- [WORK TASK] Exactly the lines below from the one with "- \(PA-5641\) prefer" up to and including the one with "- \(maint\) Remove" make up the answer, with nothing else added.

- [Document images with source code]
--*--
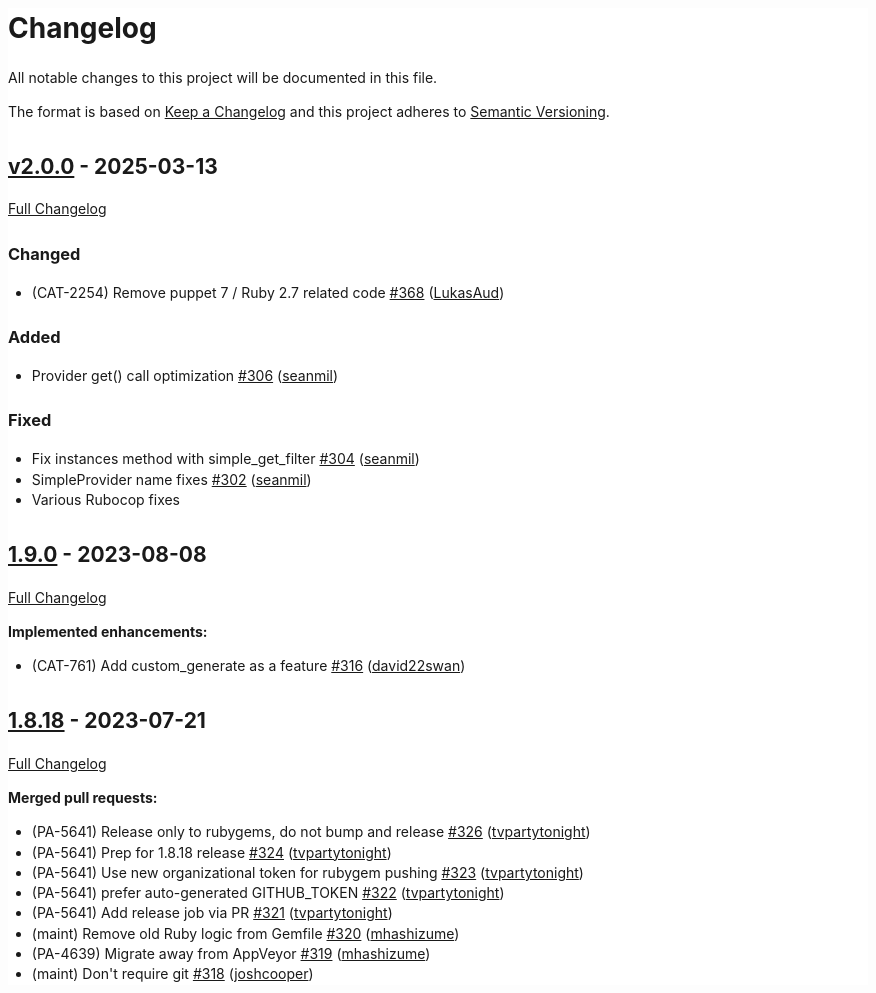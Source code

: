 
# Changelog

All notable changes to this project will be documented in this file.

The format is based on [Keep a Changelog](http://keepachangelog.com/en/1.0.0/) and this project adheres to [Semantic Versioning](http://semver.org).

## [v2.0.0](https://github.com/puppetlabs/puppet-resource_api/tree/v2.0.0) - 2025-03-13

[Full Changelog](https://github.com/puppetlabs/puppet-resource_api/compare/1.9.0...v2.0.0)

### Changed

- (CAT-2254) Remove puppet 7 / Ruby 2.7 related code [#368](https://github.com/puppetlabs/puppet-resource_api/pull/368) ([LukasAud](https://github.com/LukasAud))

### Added

- Provider get() call optimization [#306](https://github.com/puppetlabs/puppet-resource_api/pull/306) ([seanmil](https://github.com/seanmil))

### Fixed

- Fix instances method with simple_get_filter [#304](https://github.com/puppetlabs/puppet-resource_api/pull/304) ([seanmil](https://github.com/seanmil))
- SimpleProvider name fixes [#302](https://github.com/puppetlabs/puppet-resource_api/pull/302) ([seanmil](https://github.com/seanmil))
- Various Rubocop fixes

## [1.9.0](https://github.com/puppetlabs/puppet-resource_api/tree/1.9.0) - 2023-08-08

[Full Changelog](https://github.com/puppetlabs/puppet-resource_api/compare/1.8.18...1.9.0)

**Implemented enhancements:**

- \(CAT-761\) Add custom\_generate as a feature [\#316](https://github.com/puppetlabs/puppet-resource_api/pull/316) ([david22swan](https://github.com/david22swan))

## [1.8.18](https://github.com/puppetlabs/puppet-resource_api/tree/1.8.18) - 2023-07-21

[Full Changelog](https://github.com/puppetlabs/puppet-resource_api/compare/1.8.16...1.8.18)

**Merged pull requests:**

- \(PA-5641\) Release only to rubygems, do not bump and release [\#326](https://github.com/puppetlabs/puppet-resource_api/pull/326) ([tvpartytonight](https://github.com/tvpartytonight))
- \(PA-5641\) Prep for 1.8.18 release [\#324](https://github.com/puppetlabs/puppet-resource_api/pull/324) ([tvpartytonight](https://github.com/tvpartytonight))
- \(PA-5641\) Use new organizational token for rubygem pushing [\#323](https://github.com/puppetlabs/puppet-resource_api/pull/323) ([tvpartytonight](https://github.com/tvpartytonight))
- \(PA-5641\) prefer auto-generated GITHUB\_TOKEN [\#322](https://github.com/puppetlabs/puppet-resource_api/pull/322) ([tvpartytonight](https://github.com/tvpartytonight))
- \(PA-5641\) Add release job via PR [\#321](https://github.com/puppetlabs/puppet-resource_api/pull/321) ([tvpartytonight](https://github.com/tvpartytonight))
- \(maint\) Remove old Ruby logic from Gemfile [\#320](https://github.com/puppetlabs/puppet-resource_api/pull/320) ([mhashizume](https://github.com/mhashizume))
- \(PA-4639\) Migrate away from AppVeyor [\#319](https://github.com/puppetlabs/puppet-resource_api/pull/319) ([mhashizume](https://github.com/mhashizume))
- \(maint\) Don't require git [\#318](https://github.com/puppetlabs/puppet-resource_api/pull/318) ([joshcooper](https://github.com/joshcooper))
--*--
- [RESULT OF THIS TASK]
- \(PA-5641\) prefer auto-generated GITHUB\_TOKEN [\#322](https://github.com/puppetlabs/puppet-resource_api/pull/322) ([tvpartytonight](https://github.com/tvpartytonight))
- \(PA-5641\) Add release job via PR [\#321](https://github.com/puppetlabs/puppet-resource_api/pull/321) ([tvpartytonight](https://github.com/tvpartytonight))
- \(maint\) Remove old Ruby logic from Gemfile [\#320](https://github.com/puppetlabs/puppet-resource_api/pull/320) ([mhashizume](https://github.com/mhashizume))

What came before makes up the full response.